Statistiquement, on peut d'ores et déjà prédire que plus on va surveiller de gens, plus on aura de chances d'avoir surveillé, et donc raté, celui qui aura été responsable d'un attentat. De fait, tous les "terroristes" qui ont commis des actes violents en France dernièrement étaient fichés, repérés ; certains d'entre eux, ont même été surveillés pendant un certain temps. Mais a-t-on assez vu la conséquence ? La surveillance massive conduira à rendre toujours plus inévitable la représentation de l'échec, avec toutes les conséquences contradictoires qu'entraîne une telle évidence. La seule "réussite" est qu'on interpelle désormais très rapidement les auteurs de crimes ou d'actes violents, soit parce que les dispositifs de vidéosurveillance sont présents partout, soit parce qu'il suffit de retourner à ses fichiers pour retrouver un individu qu'on avait ignoré.
Le débat actuel semble se dessiner ainsi : les uns, arguant qu'un terroriste "connu des services" n'a pas pu être empêché de commettre un acte violent, défendent l'inefficacité du dispositif de surveillance, mais ils légitiment la position de ceux qui, au nom du même fait, défendront la position inverse selon laquelle la commission d'un tel acte n'a pas pu être évitée, soit parce que les informations recueillies étaient incomplètes (appelant donc à un accroissement qualitatif du dispositif de surveillance), soit parce que les ressources consacrées à la surveillance sont trop faibles (exigeant un accroissement quantitatif du même dispositif). L'argument de l'échec – et du fait du développement des techniques de surveillance, il est appelé à être de plus en plus présent dans l'espace public - ne prouve rien, sinon qu'il peut justifier des interprétations contradictoires, conduisant à des politiques elles-mêmes opposées. Quant à l'argument de la réussite de ces dispositifs, il ne peut être prouvé puisque, par définition, les services de renseignement et les gouvernements se contenteront de l'affirmer, à charge pour les citoyens de le prendre pour argent comptant.

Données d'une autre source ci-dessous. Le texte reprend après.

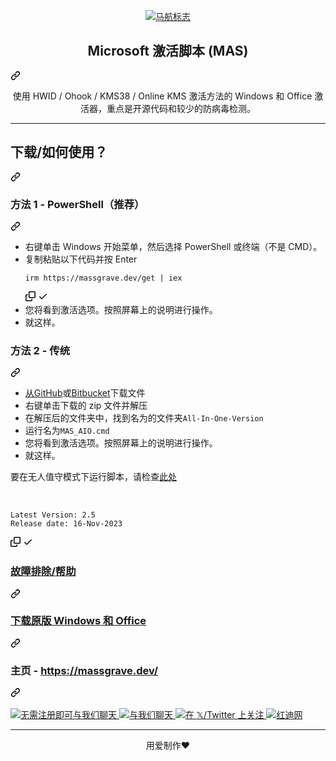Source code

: <div class="Box-sc-g0xbh4-0 bJMeLZ js-snippet-clipboard-copy-unpositioned" data-hpc="true"><article class="markdown-body entry-content container-lg" itemprop="text"><p align="center" dir="auto"><a target="_blank" rel="noopener noreferrer nofollow" href="https://camo.githubusercontent.com/7374fee1d458a89566ded63be24cdd83cc545c81d65424063ed3b67d77f7b4ce/68747470733a2f2f6d61737367726176652e6465762f696d616765732f6c6f676f5f736d616c6c2e706e67"><img src="https://camo.githubusercontent.com/7374fee1d458a89566ded63be24cdd83cc545c81d65424063ed3b67d77f7b4ce/68747470733a2f2f6d61737367726176652e6465762f696d616765732f6c6f676f5f736d616c6c2e706e67" alt="马航标志" data-canonical-src="https://massgrave.dev/images/logo_small.png" style="max-width: 100%;"></a></p>
<div class="markdown-heading" dir="auto"><h1 align="center" tabindex="-1" class="heading-element" dir="auto"><font style="vertical-align: inherit;"><font style="vertical-align: inherit;">Microsoft 激活脚本 (MAS)</font></font></h1><a id="user-content-microsoft--activation--scripts-mas" class="anchor-element" aria-label="永久链接：Microsoft 激活脚本 (MAS)" href="#microsoft--activation--scripts-mas"><svg class="octicon octicon-link" viewBox="0 0 16 16" version="1.1" width="16" height="16" aria-hidden="true"><path d="m7.775 3.275 1.25-1.25a3.5 3.5 0 1 1 4.95 4.95l-2.5 2.5a3.5 3.5 0 0 1-4.95 0 .751.751 0 0 1 .018-1.042.751.751 0 0 1 1.042-.018 1.998 1.998 0 0 0 2.83 0l2.5-2.5a2.002 2.002 0 0 0-2.83-2.83l-1.25 1.25a.751.751 0 0 1-1.042-.018.751.751 0 0 1-.018-1.042Zm-4.69 9.64a1.998 1.998 0 0 0 2.83 0l1.25-1.25a.751.751 0 0 1 1.042.018.751.751 0 0 1 .018 1.042l-1.25 1.25a3.5 3.5 0 1 1-4.95-4.95l2.5-2.5a3.5 3.5 0 0 1 4.95 0 .751.751 0 0 1-.018 1.042.751.751 0 0 1-1.042.018 1.998 1.998 0 0 0-2.83 0l-2.5 2.5a1.998 1.998 0 0 0 0 2.83Z"></path></svg></a></div>
<p align="center" dir="auto"><font style="vertical-align: inherit;"><font style="vertical-align: inherit;">使用 HWID / Ohook / KMS38 / Online KMS 激活方法的 Windows 和 Office 激活器，重点是开源代码和较少的防病毒检测。</font></font></p>
<hr>
<div class="markdown-heading" dir="auto"><h2 tabindex="-1" class="heading-element" dir="auto"><font style="vertical-align: inherit;"><font style="vertical-align: inherit;">下载/如何使用？</font></font></h2><a id="user-content-download--how-to-use-it" class="anchor-element" aria-label="永久链接：下载/如何使用它？" href="#download--how-to-use-it"><svg class="octicon octicon-link" viewBox="0 0 16 16" version="1.1" width="16" height="16" aria-hidden="true"><path d="m7.775 3.275 1.25-1.25a3.5 3.5 0 1 1 4.95 4.95l-2.5 2.5a3.5 3.5 0 0 1-4.95 0 .751.751 0 0 1 .018-1.042.751.751 0 0 1 1.042-.018 1.998 1.998 0 0 0 2.83 0l2.5-2.5a2.002 2.002 0 0 0-2.83-2.83l-1.25 1.25a.751.751 0 0 1-1.042-.018.751.751 0 0 1-.018-1.042Zm-4.69 9.64a1.998 1.998 0 0 0 2.83 0l1.25-1.25a.751.751 0 0 1 1.042.018.751.751 0 0 1 .018 1.042l-1.25 1.25a3.5 3.5 0 1 1-4.95-4.95l2.5-2.5a3.5 3.5 0 0 1 4.95 0 .751.751 0 0 1-.018 1.042.751.751 0 0 1-1.042.018 1.998 1.998 0 0 0-2.83 0l-2.5 2.5a1.998 1.998 0 0 0 0 2.83Z"></path></svg></a></div>
<div class="markdown-heading" dir="auto"><h3 tabindex="-1" class="heading-element" dir="auto"><font style="vertical-align: inherit;"><font style="vertical-align: inherit;">方法 1 - PowerShell（推荐）</font></font></h3><a id="user-content-method-1---powershell-recommended" class="anchor-element" aria-label="永久链接：方法 1 - PowerShell（推荐）" href="#method-1---powershell-recommended"><svg class="octicon octicon-link" viewBox="0 0 16 16" version="1.1" width="16" height="16" aria-hidden="true"><path d="m7.775 3.275 1.25-1.25a3.5 3.5 0 1 1 4.95 4.95l-2.5 2.5a3.5 3.5 0 0 1-4.95 0 .751.751 0 0 1 .018-1.042.751.751 0 0 1 1.042-.018 1.998 1.998 0 0 0 2.83 0l2.5-2.5a2.002 2.002 0 0 0-2.83-2.83l-1.25 1.25a.751.751 0 0 1-1.042-.018.751.751 0 0 1-.018-1.042Zm-4.69 9.64a1.998 1.998 0 0 0 2.83 0l1.25-1.25a.751.751 0 0 1 1.042.018.751.751 0 0 1 .018 1.042l-1.25 1.25a3.5 3.5 0 1 1-4.95-4.95l2.5-2.5a3.5 3.5 0 0 1 4.95 0 .751.751 0 0 1-.018 1.042.751.751 0 0 1-1.042.018 1.998 1.998 0 0 0-2.83 0l-2.5 2.5a1.998 1.998 0 0 0 0 2.83Z"></path></svg></a></div>
<ul dir="auto">
<li><font style="vertical-align: inherit;"><font style="vertical-align: inherit;">右键单击 Windows 开始菜单，然后选择 PowerShell 或终端（不是 CMD）。</font></font></li>
<li><font style="vertical-align: inherit;"><font style="vertical-align: inherit;">复制粘贴以下代码并按 Enter
</font></font><div class="snippet-clipboard-content notranslate position-relative overflow-auto"><pre class="notranslate"><code>irm https://massgrave.dev/get | iex
</code></pre><div class="zeroclipboard-container">
    <clipboard-copy aria-label="Copy" class="ClipboardButton btn btn-invisible js-clipboard-copy m-2 p-0 tooltipped-no-delay d-flex flex-justify-center flex-items-center" data-copy-feedback="Copied!" data-tooltip-direction="w" value="irm https://massgrave.dev/get | iex" tabindex="0" role="button">
      <svg aria-hidden="true" height="16" viewBox="0 0 16 16" version="1.1" width="16" data-view-component="true" class="octicon octicon-copy js-clipboard-copy-icon">
    <path d="M0 6.75C0 5.784.784 5 1.75 5h1.5a.75.75 0 0 1 0 1.5h-1.5a.25.25 0 0 0-.25.25v7.5c0 .138.112.25.25.25h7.5a.25.25 0 0 0 .25-.25v-1.5a.75.75 0 0 1 1.5 0v1.5A1.75 1.75 0 0 1 9.25 16h-7.5A1.75 1.75 0 0 1 0 14.25Z"></path><path d="M5 1.75C5 .784 5.784 0 6.75 0h7.5C15.216 0 16 .784 16 1.75v7.5A1.75 1.75 0 0 1 14.25 11h-7.5A1.75 1.75 0 0 1 5 9.25Zm1.75-.25a.25.25 0 0 0-.25.25v7.5c0 .138.112.25.25.25h7.5a.25.25 0 0 0 .25-.25v-7.5a.25.25 0 0 0-.25-.25Z"></path>
</svg>
      <svg aria-hidden="true" height="16" viewBox="0 0 16 16" version="1.1" width="16" data-view-component="true" class="octicon octicon-check js-clipboard-check-icon color-fg-success d-none">
    <path d="M13.78 4.22a.75.75 0 0 1 0 1.06l-7.25 7.25a.75.75 0 0 1-1.06 0L2.22 9.28a.751.751 0 0 1 .018-1.042.751.751 0 0 1 1.042-.018L6 10.94l6.72-6.72a.75.75 0 0 1 1.06 0Z"></path>
</svg>
    </clipboard-copy>
  </div></div>
</li>
<li><font style="vertical-align: inherit;"><font style="vertical-align: inherit;">您将看到激活选项。</font><font style="vertical-align: inherit;">按照屏幕上的说明进行操作。</font></font></li>
<li><font style="vertical-align: inherit;"><font style="vertical-align: inherit;">就这样。</font></font></li>
</ul>
<div class="markdown-heading" dir="auto"><h3 tabindex="-1" class="heading-element" dir="auto"><font style="vertical-align: inherit;"><font style="vertical-align: inherit;">方法 2 - 传统</font></font></h3><a id="user-content-method-2---traditional" class="anchor-element" aria-label="永久链接：方法 2 - 传统" href="#method-2---traditional"><svg class="octicon octicon-link" viewBox="0 0 16 16" version="1.1" width="16" height="16" aria-hidden="true"><path d="m7.775 3.275 1.25-1.25a3.5 3.5 0 1 1 4.95 4.95l-2.5 2.5a3.5 3.5 0 0 1-4.95 0 .751.751 0 0 1 .018-1.042.751.751 0 0 1 1.042-.018 1.998 1.998 0 0 0 2.83 0l2.5-2.5a2.002 2.002 0 0 0-2.83-2.83l-1.25 1.25a.751.751 0 0 1-1.042-.018.751.751 0 0 1-.018-1.042Zm-4.69 9.64a1.998 1.998 0 0 0 2.83 0l1.25-1.25a.751.751 0 0 1 1.042.018.751.751 0 0 1 .018 1.042l-1.25 1.25a3.5 3.5 0 1 1-4.95-4.95l2.5-2.5a3.5 3.5 0 0 1 4.95 0 .751.751 0 0 1-.018 1.042.751.751 0 0 1-1.042.018 1.998 1.998 0 0 0-2.83 0l-2.5 2.5a1.998 1.998 0 0 0 0 2.83Z"></path></svg></a></div>
<ul dir="auto">
<li><font style="vertical-align: inherit;"></font><a href="https://github.com/massgravel/Microsoft-Activation-Scripts/archive/refs/heads/master.zip"><font style="vertical-align: inherit;"><font style="vertical-align: inherit;">从GitHub</font></font></a><font style="vertical-align: inherit;"><font style="vertical-align: inherit;">或</font><a href="https://bitbucket.org/WindowsAddict/microsoft-activation-scripts/get/master.zip" rel="nofollow"><font style="vertical-align: inherit;">Bitbucket</font></a><font style="vertical-align: inherit;">下载文件</font></font><a href="https://bitbucket.org/WindowsAddict/microsoft-activation-scripts/get/master.zip" rel="nofollow"><font style="vertical-align: inherit;"></font></a></li>
<li><font style="vertical-align: inherit;"><font style="vertical-align: inherit;">右键单击下载的 zip 文件并解压</font></font></li>
<li><font style="vertical-align: inherit;"><font style="vertical-align: inherit;">在解压后的文件夹中，找到名为的文件夹</font></font><code>All-In-One-Version</code></li>
<li><font style="vertical-align: inherit;"><font style="vertical-align: inherit;">运行名为</font></font><code>MAS_AIO.cmd</code></li>
<li><font style="vertical-align: inherit;"><font style="vertical-align: inherit;">您将看到激活选项。</font><font style="vertical-align: inherit;">按照屏幕上的说明进行操作。</font></font></li>
<li><font style="vertical-align: inherit;"><font style="vertical-align: inherit;">就这样。</font></font></li>
</ul>
<p dir="auto"><font style="vertical-align: inherit;"><font style="vertical-align: inherit;">要在无人值守模式下运行脚本，请检查</font></font><a href="https://massgrave.dev/command_line_switches.html" rel="nofollow"><font style="vertical-align: inherit;"><font style="vertical-align: inherit;">此处</font></font></a></p>
<br>
<div class="snippet-clipboard-content notranslate position-relative overflow-auto"><pre class="notranslate"><code>Latest Version: 2.5
Release date: 16-Nov-2023
</code></pre><div class="zeroclipboard-container">
    <clipboard-copy aria-label="Copy" class="ClipboardButton btn btn-invisible js-clipboard-copy m-2 p-0 tooltipped-no-delay d-flex flex-justify-center flex-items-center" data-copy-feedback="Copied!" data-tooltip-direction="w" value="Latest Version: 2.5
Release date: 16-Nov-2023" tabindex="0" role="button">
      <svg aria-hidden="true" height="16" viewBox="0 0 16 16" version="1.1" width="16" data-view-component="true" class="octicon octicon-copy js-clipboard-copy-icon">
    <path d="M0 6.75C0 5.784.784 5 1.75 5h1.5a.75.75 0 0 1 0 1.5h-1.5a.25.25 0 0 0-.25.25v7.5c0 .138.112.25.25.25h7.5a.25.25 0 0 0 .25-.25v-1.5a.75.75 0 0 1 1.5 0v1.5A1.75 1.75 0 0 1 9.25 16h-7.5A1.75 1.75 0 0 1 0 14.25Z"></path><path d="M5 1.75C5 .784 5.784 0 6.75 0h7.5C15.216 0 16 .784 16 1.75v7.5A1.75 1.75 0 0 1 14.25 11h-7.5A1.75 1.75 0 0 1 5 9.25Zm1.75-.25a.25.25 0 0 0-.25.25v7.5c0 .138.112.25.25.25h7.5a.25.25 0 0 0 .25-.25v-7.5a.25.25 0 0 0-.25-.25Z"></path>
</svg>
      <svg aria-hidden="true" height="16" viewBox="0 0 16 16" version="1.1" width="16" data-view-component="true" class="octicon octicon-check js-clipboard-check-icon color-fg-success d-none">
    <path d="M13.78 4.22a.75.75 0 0 1 0 1.06l-7.25 7.25a.75.75 0 0 1-1.06 0L2.22 9.28a.751.751 0 0 1 .018-1.042.751.751 0 0 1 1.042-.018L6 10.94l6.72-6.72a.75.75 0 0 1 1.06 0Z"></path>
</svg>
    </clipboard-copy>
  </div></div>
<div class="markdown-heading" dir="auto"><h3 tabindex="-1" class="heading-element" dir="auto"><a href="https://massgrave.dev/troubleshoot.html" rel="nofollow"><font style="vertical-align: inherit;"><font style="vertical-align: inherit;">故障排除/帮助</font></font></a></h3><a id="user-content-troubleshooting--help" class="anchor-element" aria-label="永久链接：故障排除/帮助" href="#troubleshooting--help"><svg class="octicon octicon-link" viewBox="0 0 16 16" version="1.1" width="16" height="16" aria-hidden="true"><path d="m7.775 3.275 1.25-1.25a3.5 3.5 0 1 1 4.95 4.95l-2.5 2.5a3.5 3.5 0 0 1-4.95 0 .751.751 0 0 1 .018-1.042.751.751 0 0 1 1.042-.018 1.998 1.998 0 0 0 2.83 0l2.5-2.5a2.002 2.002 0 0 0-2.83-2.83l-1.25 1.25a.751.751 0 0 1-1.042-.018.751.751 0 0 1-.018-1.042Zm-4.69 9.64a1.998 1.998 0 0 0 2.83 0l1.25-1.25a.751.751 0 0 1 1.042.018.751.751 0 0 1 .018 1.042l-1.25 1.25a3.5 3.5 0 1 1-4.95-4.95l2.5-2.5a3.5 3.5 0 0 1 4.95 0 .751.751 0 0 1-.018 1.042.751.751 0 0 1-1.042.018 1.998 1.998 0 0 0-2.83 0l-2.5 2.5a1.998 1.998 0 0 0 0 2.83Z"></path></svg></a></div>
<div class="markdown-heading" dir="auto"><h3 tabindex="-1" class="heading-element" dir="auto"><a href="https://massgrave.dev/genuine-installation-media.html" rel="nofollow"><font style="vertical-align: inherit;"><font style="vertical-align: inherit;">下载原版 Windows 和 Office</font></font></a></h3><a id="user-content-download-original-windows--office" class="anchor-element" aria-label="永久链接：下载原始 Windows 和 Office" href="#download-original-windows--office"><svg class="octicon octicon-link" viewBox="0 0 16 16" version="1.1" width="16" height="16" aria-hidden="true"><path d="m7.775 3.275 1.25-1.25a3.5 3.5 0 1 1 4.95 4.95l-2.5 2.5a3.5 3.5 0 0 1-4.95 0 .751.751 0 0 1 .018-1.042.751.751 0 0 1 1.042-.018 1.998 1.998 0 0 0 2.83 0l2.5-2.5a2.002 2.002 0 0 0-2.83-2.83l-1.25 1.25a.751.751 0 0 1-1.042-.018.751.751 0 0 1-.018-1.042Zm-4.69 9.64a1.998 1.998 0 0 0 2.83 0l1.25-1.25a.751.751 0 0 1 1.042.018.751.751 0 0 1 .018 1.042l-1.25 1.25a3.5 3.5 0 1 1-4.95-4.95l2.5-2.5a3.5 3.5 0 0 1 4.95 0 .751.751 0 0 1-.018 1.042.751.751 0 0 1-1.042.018 1.998 1.998 0 0 0-2.83 0l-2.5 2.5a1.998 1.998 0 0 0 0 2.83Z"></path></svg></a></div>
<div class="markdown-heading" dir="auto"><h3 tabindex="-1" class="heading-element" dir="auto"><font style="vertical-align: inherit;"><font style="vertical-align: inherit;">主页 - </font></font><a href="https://massgrave.dev/" rel="nofollow"><font style="vertical-align: inherit;"><font style="vertical-align: inherit;">https://massgrave.dev/</font></font></a></h3><a id="user-content-homepage---httpsmassgravedev" class="anchor-element" aria-label="永久链接：主页 - https://massgrave.dev/" href="#homepage---httpsmassgravedev"><svg class="octicon octicon-link" viewBox="0 0 16 16" version="1.1" width="16" height="16" aria-hidden="true"><path d="m7.775 3.275 1.25-1.25a3.5 3.5 0 1 1 4.95 4.95l-2.5 2.5a3.5 3.5 0 0 1-4.95 0 .751.751 0 0 1 .018-1.042.751.751 0 0 1 1.042-.018 1.998 1.998 0 0 0 2.83 0l2.5-2.5a2.002 2.002 0 0 0-2.83-2.83l-1.25 1.25a.751.751 0 0 1-1.042-.018.751.751 0 0 1-.018-1.042Zm-4.69 9.64a1.998 1.998 0 0 0 2.83 0l1.25-1.25a.751.751 0 0 1 1.042.018.751.751 0 0 1 .018 1.042l-1.25 1.25a3.5 3.5 0 1 1-4.95-4.95l2.5-2.5a3.5 3.5 0 0 1 4.95 0 .751.751 0 0 1-.018 1.042.751.751 0 0 1-1.042.018 1.998 1.998 0 0 0-2.83 0l-2.5 2.5a1.998 1.998 0 0 0 0 2.83Z"></path></svg></a></div>
<br>
<a href="https://discord.gg/gjJEfq7ux8" rel="nofollow">
  <img src="https://camo.githubusercontent.com/1d04638db0c2a0699bd58659a5f7cf475215e85086ec63cb9c21861d0df8a50b/68747470733a2f2f6d61737367726176652e6465762f696d616765732f6c6f676f5f646973636f72642e706e67" alt="无需注册即可与我们聊天" data-canonical-src="https://massgrave.dev/images/logo_discord.png" style="max-width: 100%;">
</a>
<a href="https://t.me/Microsoft_Activation_Scripts" rel="nofollow">
  <img src="https://camo.githubusercontent.com/80619405643b010dea297a23537d14382f52a5b0b2637a3d520ffcdd3876a200/68747470733a2f2f6d61737367726176652e6465762f696d616765732f6c6f676f5f74656c656772616d2e706e67" alt="与我们聊天" data-canonical-src="https://massgrave.dev/images/logo_telegram.png" style="max-width: 100%;">
</a>
<a href="https://twitter.com/massgravel" rel="nofollow">
  <img src="https://camo.githubusercontent.com/070ddd56f5544beda18e9fa2ac3789419fde15966e66fa8690312c876a50c1e1/68747470733a2f2f6d61737367726176652e6465762f696d616765732f6c6f676f5f782e706e67" alt="在 𝕏/Twitter 上关注" data-canonical-src="https://massgrave.dev/images/logo_x.png" style="max-width: 100%;">
</a>
<a href="https://www.reddit.com/r/MAS_Activator" rel="nofollow">
  <img src="https://camo.githubusercontent.com/88e97e2bfe4e25ea433da970c866ac0d66a4869e3911f8526bf008640823f76f/68747470733a2f2f6d61737367726176652e6465762f696d616765732f6c6f676f5f7265646469742e706e67" alt="红迪网" data-canonical-src="https://massgrave.dev/images/logo_reddit.png" style="max-width: 100%;">
</a>
<hr>
<p align="center" dir="auto"><font style="vertical-align: inherit;"><font style="vertical-align: inherit;">用爱制作❤️</font></font></p>
</article></div>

La menace terroriste est appelée à durer longtemps et les attentats en France ne pourront pas, c'est à craindre, être tous déjoués. Il faut s'y préparer. Mais il importe de ne pas tomber dans le piège qui consiste à évaluer les politiques de renseignement en se fondant sur leur réussite ou leur échec. Le premier argument est improuvable et échappe à toute discussion critique publique - ce n'est donc pas un argument. Quant au second, il conduit aussi bien à exiger une révision de ces méthodes qu'à exiger leur extension. Il faut donc abandonner le critère de l'utilité ou de l'inutilité des méthodes de renseignement qui sert à toutes les sauces et ne peut donc servir de fondement aux politiques publiques. Seuls les principes le peuvent. Et c'est à ce niveau-là que le débat doit être mené.
Un grand merci à Thomas Catens de m'avoir apporté les éléments de cette réflexion critique.